GSA 2020 Connects Online

Paper No. 176-3
Presentation Time: 10:35 AM

POTENTIAL GASKIERS CONNECTION FOR TWO MID-EDIACARAN PALEOCANYONS: EVIDENCE FROM THE WONOKA CANYONS, SOUTH AUSTRALIA AND THE JOHNNIE INCISIONS, EASTERN CALIFORNIA


GILES, Sarah M.1, CHRISTIE-BLICK, Nicholas2, LANKFORD-BRAVO, David F.3 and RAMIREZ, Mia Y.3, (1)Department of Earth and Environmental Sciences, Lamont-Doherty Earth Observatory of Columbia University, Palisades, NY 10964, (2)Department of Earth and Environmental Sciences, and Lamont-Doherty Earth Observatory of Columbia University, Palisades, NY 10964, (3)Department of Geological Sciences, University of Texas at El Paso, El Paso, TX 79968

Mid-Ediacaran paleocanyons in South Australia and eastern California are of interest for their broad time concordance with the emergence of the Ediacara fauna, as well as the largest negative carbon-isotope anomaly in Earth history (the Shuram anomaly). The paleocanyons differ in several ways. 1) The Wonoka canyons are substantially deeper (~ 1 km vs as much as 150 m). 2) The Johnnie incisions possess beds and blocks of giant ooid grainstone, while the Wonoka is locally associated with tongues of micritic canyon-marginal carbonate. 3) Sedimentation in the Wonoka was influenced by salt tectonics, while subtle variations in stratigraphic thickness in the Johnnie may reflect syn-depositional normal faulting. 4) The boulder-bearing basal conglomerates in the Wonoka canyons are diffusely to well stratified, while those in the Johnnie conglomerates/breccias are primarily disorganized. Both paleocanyons nonetheless possess polymictic conglomerate/breccia in their fill, and along with the presence of stratified quartz sandstone in the Johnnie incisions both suggest local and far-traveled fill components.
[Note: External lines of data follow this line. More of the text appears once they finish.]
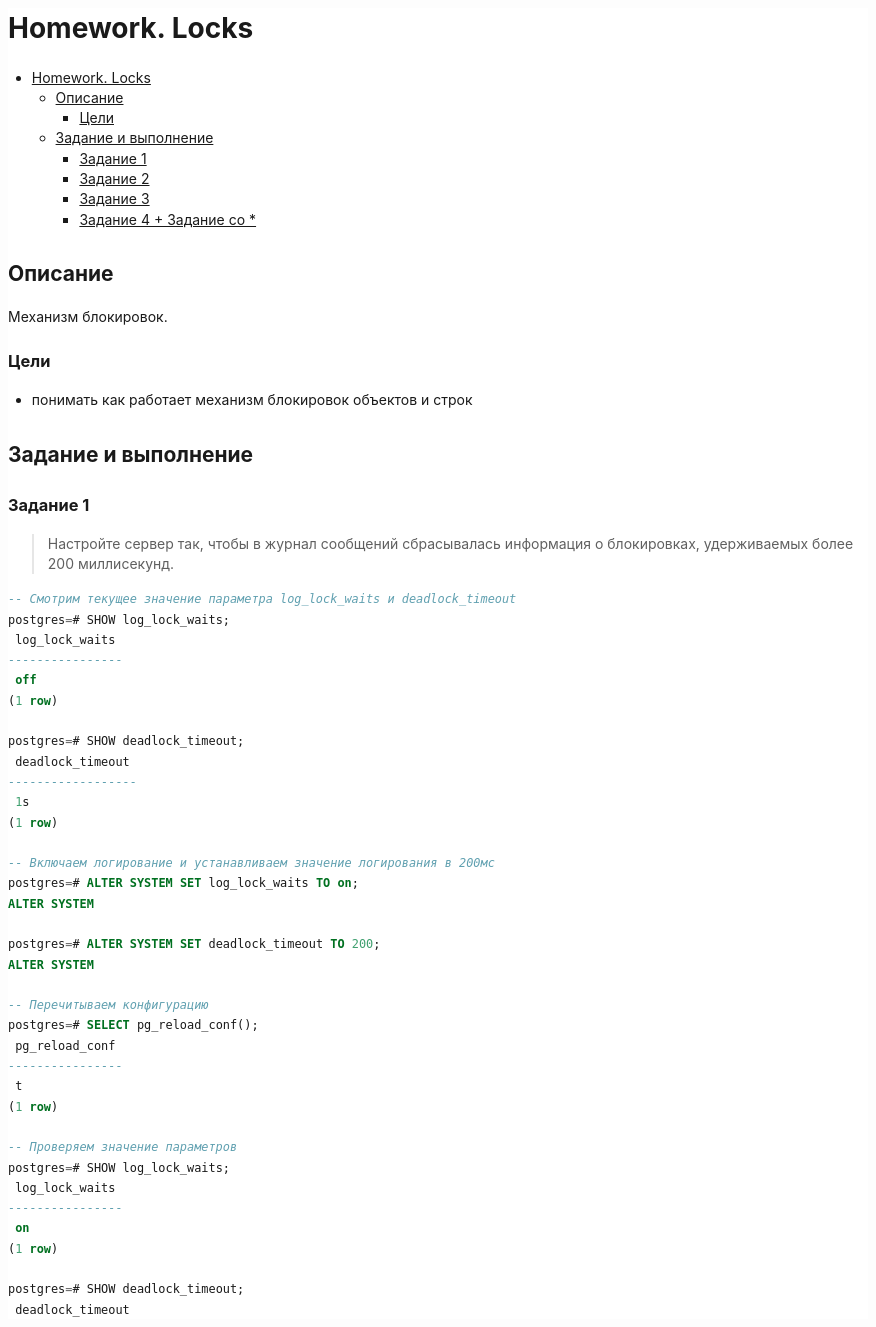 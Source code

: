 Homework. Locks
=================

- [Homework. Locks](#homework-locks)
  - [Описание](#описание)
    - [Цели](#цели)
  - [Задание и выполнение](#задание-и-выполнение)
    - [Задание 1](#задание-1)
    - [Задание 2](#задание-2)
    - [Задание 3](#задание-3)
    - [Задание 4 + Задание со \*](#задание-4--задание-со-)

Описание
--------

Механизм блокировок.

### Цели

- понимать как работает механизм блокировок объектов и строк

Задание и выполнение
--------------------

### Задание 1

> Настройте сервер так, чтобы в журнал сообщений сбрасывалась информация о блокировках, удерживаемых более 200 миллисекунд.

```sql
-- Смотрим текущее значение параметра log_lock_waits и deadlock_timeout
postgres=# SHOW log_lock_waits;
 log_lock_waits 
----------------
 off
(1 row)

postgres=# SHOW deadlock_timeout;
 deadlock_timeout 
------------------
 1s
(1 row)

-- Включаем логирование и устанавливаем значение логирования в 200мс
postgres=# ALTER SYSTEM SET log_lock_waits TO on;
ALTER SYSTEM

postgres=# ALTER SYSTEM SET deadlock_timeout TO 200;
ALTER SYSTEM

-- Перечитываем конфигурацию
postgres=# SELECT pg_reload_conf();
 pg_reload_conf 
----------------
 t
(1 row)

-- Проверяем значение параметров
postgres=# SHOW log_lock_waits;
 log_lock_waits 
----------------
 on
(1 row)

postgres=# SHOW deadlock_timeout;
 deadlock_timeout 
``` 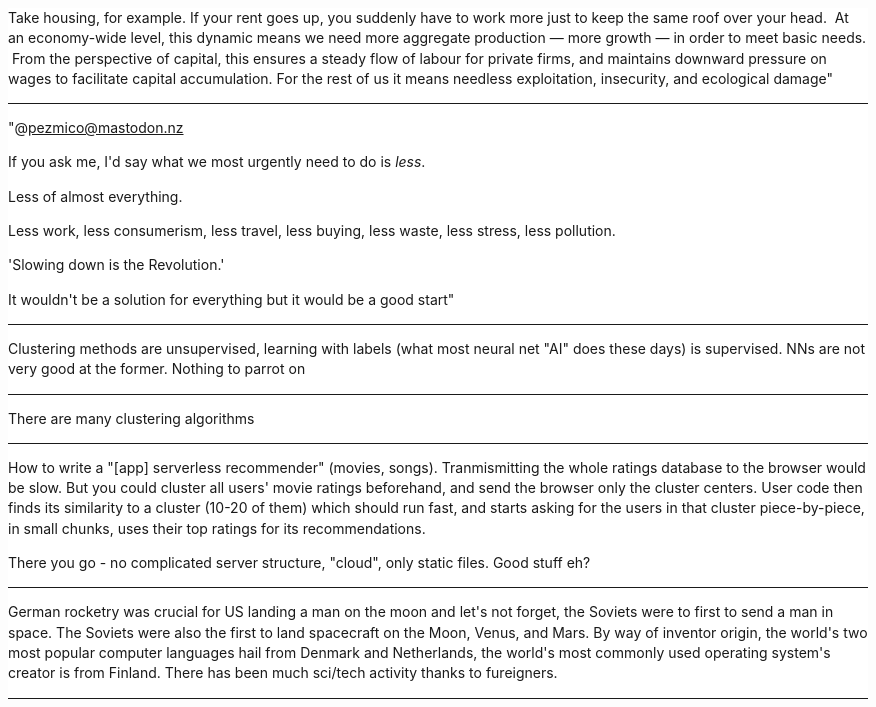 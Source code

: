 Take housing, for example. If your rent goes up, you suddenly have to
work more just to keep the same roof over your head.  At an
economy-wide level, this dynamic means we need more aggregate
production — more growth — in order to meet basic needs.  From the
perspective of capital, this ensures a steady flow of labour for
private firms, and maintains downward pressure on wages to facilitate
capital accumulation. For the rest of us it means needless
exploitation, insecurity, and ecological damage"

---

"@pezmico@mastodon.nz

If you ask me, I'd say what we most urgently need to do is *less*.

Less of almost everything.

Less work, less consumerism, less travel, less buying, less waste,
less stress, less pollution.

'Slowing down is the Revolution.'

It wouldn't be a solution for everything but it would be a good start"

---

Clustering methods are unsupervised, learning with labels (what most
neural net "AI" does these days) is supervised. NNs are not very good
at the former. Nothing to parrot on

---

There are many clustering algorithms

---

How to write a "[app] serverless recommender" (movies, songs).
Tranmismitting the whole ratings database to the browser would be
slow. But you could cluster all users' movie ratings beforehand, and
send the browser only the cluster centers. User code then finds its
similarity to a cluster (10-20 of them) which should run fast, and
starts asking for the users in that cluster piece-by-piece, in small
chunks, uses their top ratings for its recommendations.

There you go - no complicated server structure, "cloud", only static
files. Good stuff eh?

---

German rocketry was crucial for US landing a man on the moon and let's
not forget, the Soviets were to first to send a man in space. The
Soviets were also the first to land spacecraft on the Moon, Venus, and
Mars. By way of inventor origin, the world's two most popular computer
languages hail from Denmark and Netherlands, the world's most commonly
used operating system's creator is from Finland. There has been much
sci/tech activity thanks to fureigners.

---
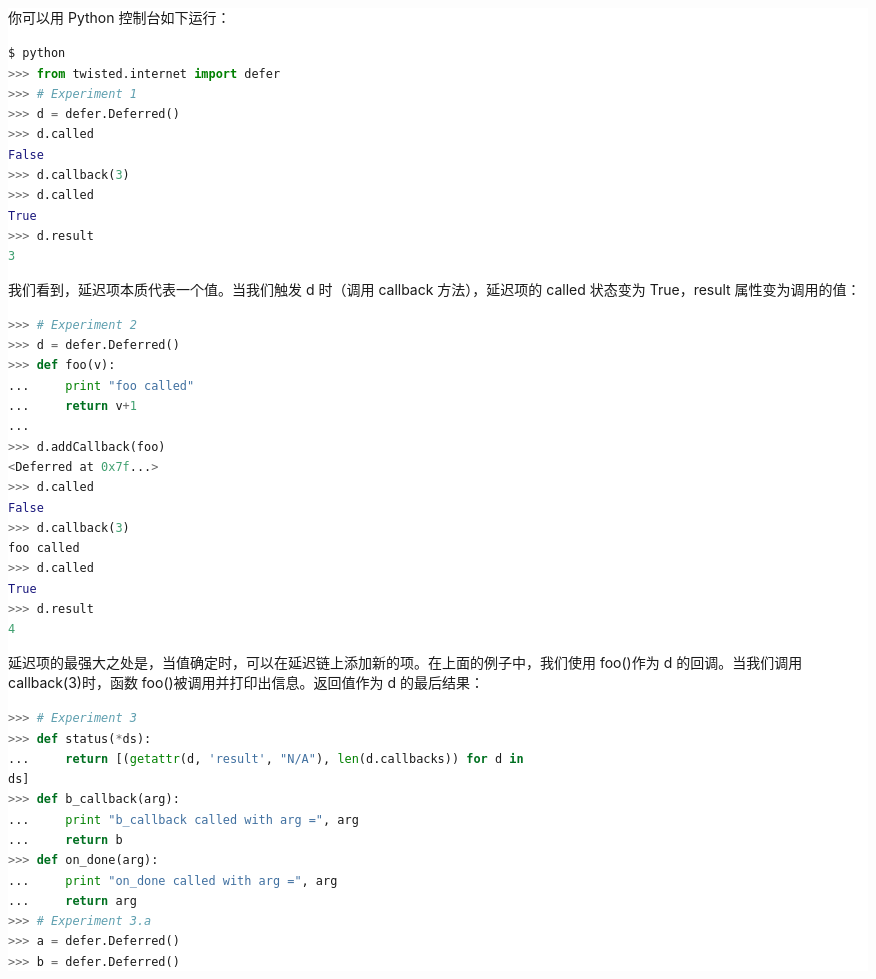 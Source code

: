 你可以用 Python 控制台如下运行：

```py
$ python
>>> from twisted.internet import defer
>>> # Experiment 1
>>> d = defer.Deferred()
>>> d.called
False
>>> d.callback(3)
>>> d.called
True
>>> d.result
3 
```

我们看到，延迟项本质代表一个值。当我们触发 d 时（调用 callback 方法），延迟项的 called 状态变为 True，result 属性变为调用的值：

```py
>>> # Experiment 2
>>> d = defer.Deferred()
>>> def foo(v):
...     print "foo called"
...     return v+1
... 
>>> d.addCallback(foo)
<Deferred at 0x7f...>
>>> d.called
False
>>> d.callback(3)
foo called
>>> d.called
True
>>> d.result
4 
```

延迟项的最强大之处是，当值确定时，可以在延迟链上添加新的项。在上面的例子中，我们使用 foo()作为 d 的回调。当我们调用 callback(3)时，函数 foo()被调用并打印出信息。返回值作为 d 的最后结果：

```py
>>> # Experiment 3
>>> def status(*ds):
...     return [(getattr(d, 'result', "N/A"), len(d.callbacks)) for d in 
ds]
>>> def b_callback(arg):
...     print "b_callback called with arg =", arg
...     return b
>>> def on_done(arg):
...     print "on_done called with arg =", arg
...     return arg
>>> # Experiment 3.a
>>> a = defer.Deferred()
>>> b = defer.Deferred() 
```

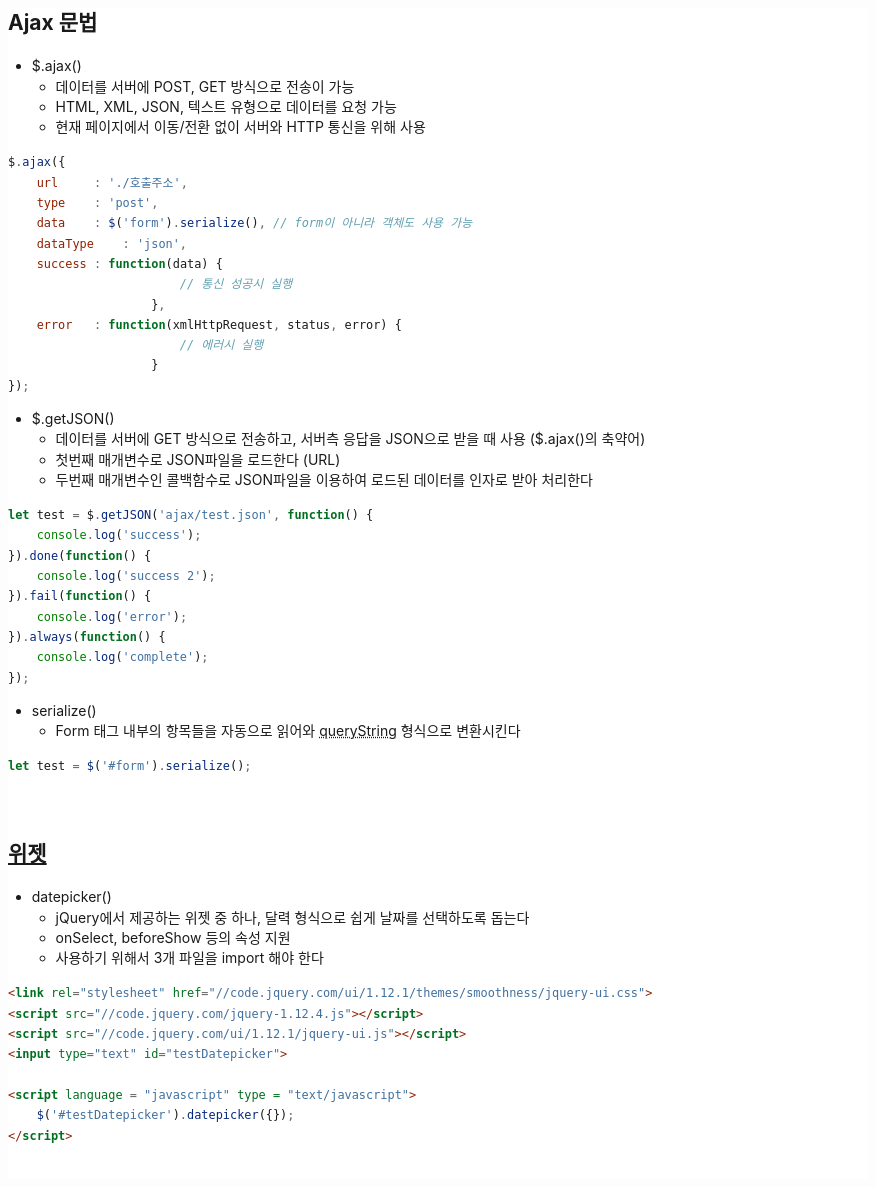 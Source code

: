 ## Ajax 문법
- $.ajax()
   - 데이터를 서버에 POST, GET 방식으로 전송이 가능
   - HTML, XML, JSON, 텍스트 유형으로 데이터를 요청 가능
   - 현재 페이지에서 이동/전환 없이 서버와 HTTP 통신을 위해 사용
```javascript
$.ajax({
	url		: './호출주소',
	type	: 'post',
	data	: $('form').serialize(), // form이 아니라 객체도 사용 가능
	dataType	: 'json',
	success	: function(data) {
						// 통신 성공시 실행
					},
	error	: function(xmlHttpRequest, status, error) {
						// 에러시 실행
					}
});
```
- $.getJSON()
   - 데이터를 서버에 GET 방식으로 전송하고, 서버측 응답을 JSON으로 받을 때 사용 ($.ajax()의 축약어)
   - 첫번째 매개변수로 JSON파일을 로드한다 (URL)
   - 두번째 매개변수인 콜백함수로 JSON파일을 이용하여 로드된 데이터를 인자로 받아 처리한다
```javascript
let test = $.getJSON('ajax/test.json', function() {
	console.log('success');
}).done(function() {
	console.log('success 2');
}).fail(function() {
	console.log('error');
}).always(function() {
	console.log('complete');
});
```
- serialize()
  - Form 태그 내부의 항목들을 자동으로 읽어와 <abbr title="GET방식 파라미터 전달, 변수=값&변수2=값2">queryString</abbr> 형식으로 변환시킨다
```javascript
let test = $('#form').serialize();
```
<br>

## [위젯](https://jqueryui.com/datepicker/)
- datepicker()
  -  jQuery에서 제공하는 위젯 중 하나, 달력 형식으로 쉽게 날짜를 선택하도록 돕는다
  -  onSelect, beforeShow 등의 속성 지원
  -  사용하기 위해서 3개 파일을 import 해야 한다
```html
<link rel="stylesheet" href="//code.jquery.com/ui/1.12.1/themes/smoothness/jquery-ui.css">
<script src="//code.jquery.com/jquery-1.12.4.js"></script>
<script src="//code.jquery.com/ui/1.12.1/jquery-ui.js"></script>
<input type="text" id="testDatepicker">

<script language = "javascript" type = "text/javascript">
	$('#testDatepicker').datepicker({});
</script>
```
<br>

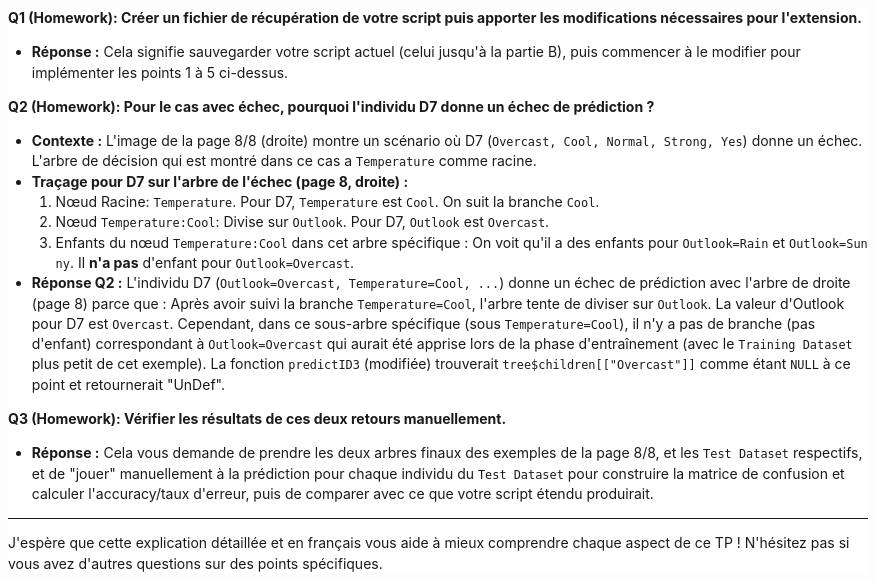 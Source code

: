 **Q1 (Homework): Créer un fichier de récupération de votre script puis apporter les modifications nécessaires pour l'extension.**
*   **Réponse :** Cela signifie sauvegarder votre script actuel (celui jusqu'à la partie B), puis commencer à le modifier pour implémenter les points 1 à 5 ci-dessus.

**Q2 (Homework): Pour le cas avec échec, pourquoi l'individu D7 donne un échec de prédiction ?**
*   **Contexte :** L'image de la page 8/8 (droite) montre un scénario où D7 (`Overcast, Cool, Normal, Strong, Yes`) donne un échec. L'arbre de décision qui est montré dans ce cas a `Temperature` comme racine.
*   **Traçage pour D7 sur l'arbre de l'échec (page 8, droite) :**
    1.  Nœud Racine: `Temperature`. Pour D7, `Temperature` est `Cool`. On suit la branche `Cool`.
    2.  Nœud `Temperature:Cool`: Divise sur `Outlook`. Pour D7, `Outlook` est `Overcast`.
    3.  Enfants du nœud `Temperature:Cool` dans cet arbre spécifique : On voit qu'il a des enfants pour `Outlook=Rain` et `Outlook=Sunny`. Il **n'a pas** d'enfant pour `Outlook=Overcast`.
*   **Réponse Q2 :** L'individu D7 (`Outlook=Overcast, Temperature=Cool, ...`) donne un échec de prédiction avec l'arbre de droite (page 8) parce que :
    Après avoir suivi la branche `Temperature=Cool`, l'arbre tente de diviser sur `Outlook`. La valeur d'Outlook pour D7 est `Overcast`. Cependant, dans ce sous-arbre spécifique (sous `Temperature=Cool`), il n'y a pas de branche (pas d'enfant) correspondant à `Outlook=Overcast` qui aurait été apprise lors de la phase d'entraînement (avec le `Training Dataset` plus petit de cet exemple). La fonction `predictID3` (modifiée) trouverait `tree$children[["Overcast"]]` comme étant `NULL` à ce point et retournerait "UnDef".

**Q3 (Homework): Vérifier les résultats de ces deux retours manuellement.**
*   **Réponse :** Cela vous demande de prendre les deux arbres finaux des exemples de la page 8/8, et les `Test Dataset` respectifs, et de "jouer" manuellement à la prédiction pour chaque individu du `Test Dataset` pour construire la matrice de confusion et calculer l'accuracy/taux d'erreur, puis de comparer avec ce que votre script étendu produirait.

---

J'espère que cette explication détaillée et en français vous aide à mieux comprendre chaque aspect de ce TP ! N'hésitez pas si vous avez d'autres questions sur des points spécifiques. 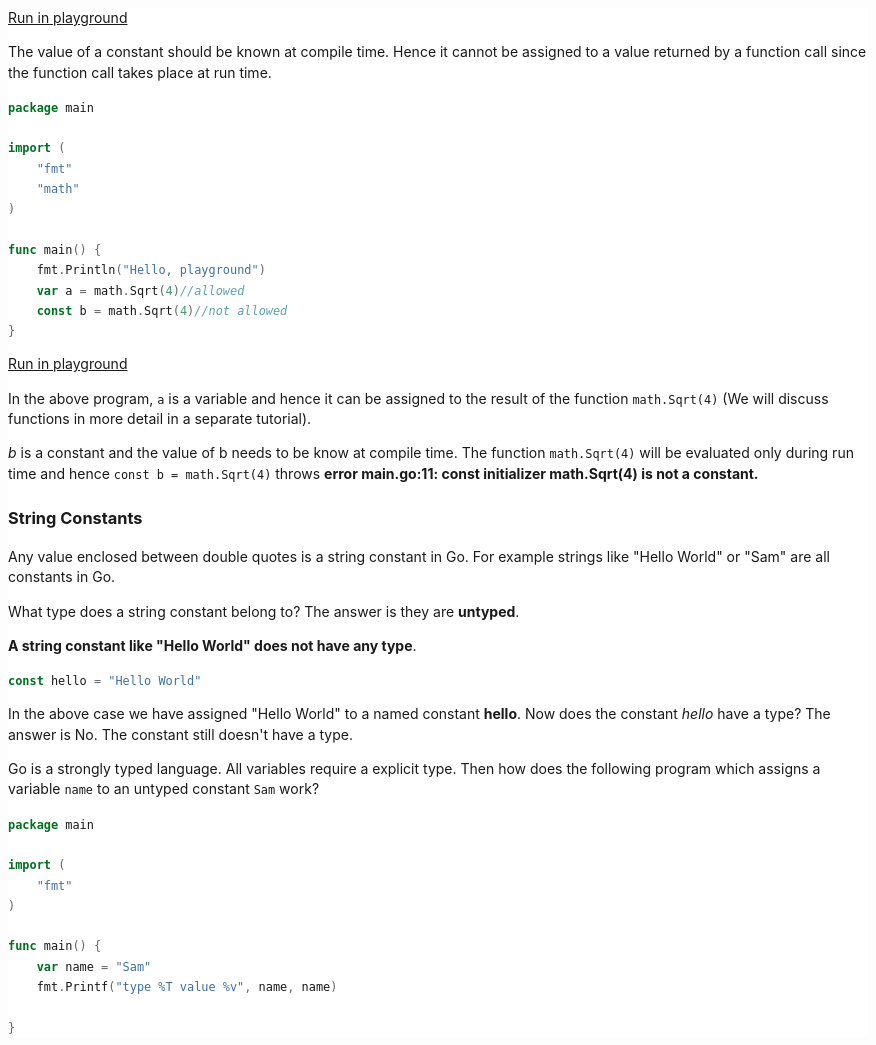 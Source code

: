 [Run in playground](https://play.golang.org/p/b2J8_UQobb)

The value of a constant should be known at compile time. Hence it cannot be assigned to a value returned by a function call since the function call takes place at run time.

```go
package main

import (  
    "fmt"
    "math"
)

func main() {  
    fmt.Println("Hello, playground")
    var a = math.Sqrt(4)//allowed
    const b = math.Sqrt(4)//not allowed
}

```

[Run in playground](https://play.golang.org/p/dCON1LzCTw)

In the above program,  `a`  is a variable and hence it can be assigned to the result of the function  `math.Sqrt(4)`  (We will discuss functions in more detail in a separate tutorial).

_b_  is a constant and the value of b needs to be know at compile time. The function  `math.Sqrt(4)`  will be evaluated only during run time and hence  `const b = math.Sqrt(4)`  throws  **error main.go:11: const initializer math.Sqrt(4) is not a constant.**

### String Constants

Any value enclosed between double quotes is a string constant in Go. For example strings like "Hello World" or "Sam" are all constants in Go.

What type does a string constant belong to? The answer is they are  **untyped**.

**A string constant like "Hello World" does not have any type**.

```go
const hello = "Hello World"  

```

In the above case we have assigned "Hello World" to a named constant  **hello**. Now does the constant  _hello_  have a type? The answer is No. The constant still doesn't have a type.

Go is a strongly typed language. All variables require a explicit type. Then how does the following program which assigns a variable  `name`  to an untyped constant  `Sam`  work?

```go
package main

import (  
    "fmt"
)

func main() {  
    var name = "Sam"
    fmt.Printf("type %T value %v", name, name)

}

```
In both examples, the conglomerate/breccia is channelized, upward fining, and associated locally with cross-stratification. The Wonoka canyons have as many as nine conglomerate-based cycles, each passing upward into rippled and laminated sandstone event layers. While deep-water mass wasting has been invoked in both examples, we alternatively suggest that the Wonoka canyons were cut by rivers and the Johnnie incisions by a combination of mass wasting and fluvial incision, with both paleocanyons being subsequently drowned. Our interpretation is based upon a total of 168 measured sections in the Wonoka canyons and 29 in the Johnnie incisions, as well as physical stratigraphic mapping supported by 3D drone imagery. Our working hypothesis is that both the Wonoka canyons and Johnnie incisions correspond in time with a drawdown of sea level related to the Gaskiers glaciation (~580 Ma). Due to the association of the paleocanyons with the Shuram anomaly, this hypothesis implies that the Shuram anomaly may bracket the Gaskiers in South Australia and either bracket or pre-date the Gaskiers in eastern California.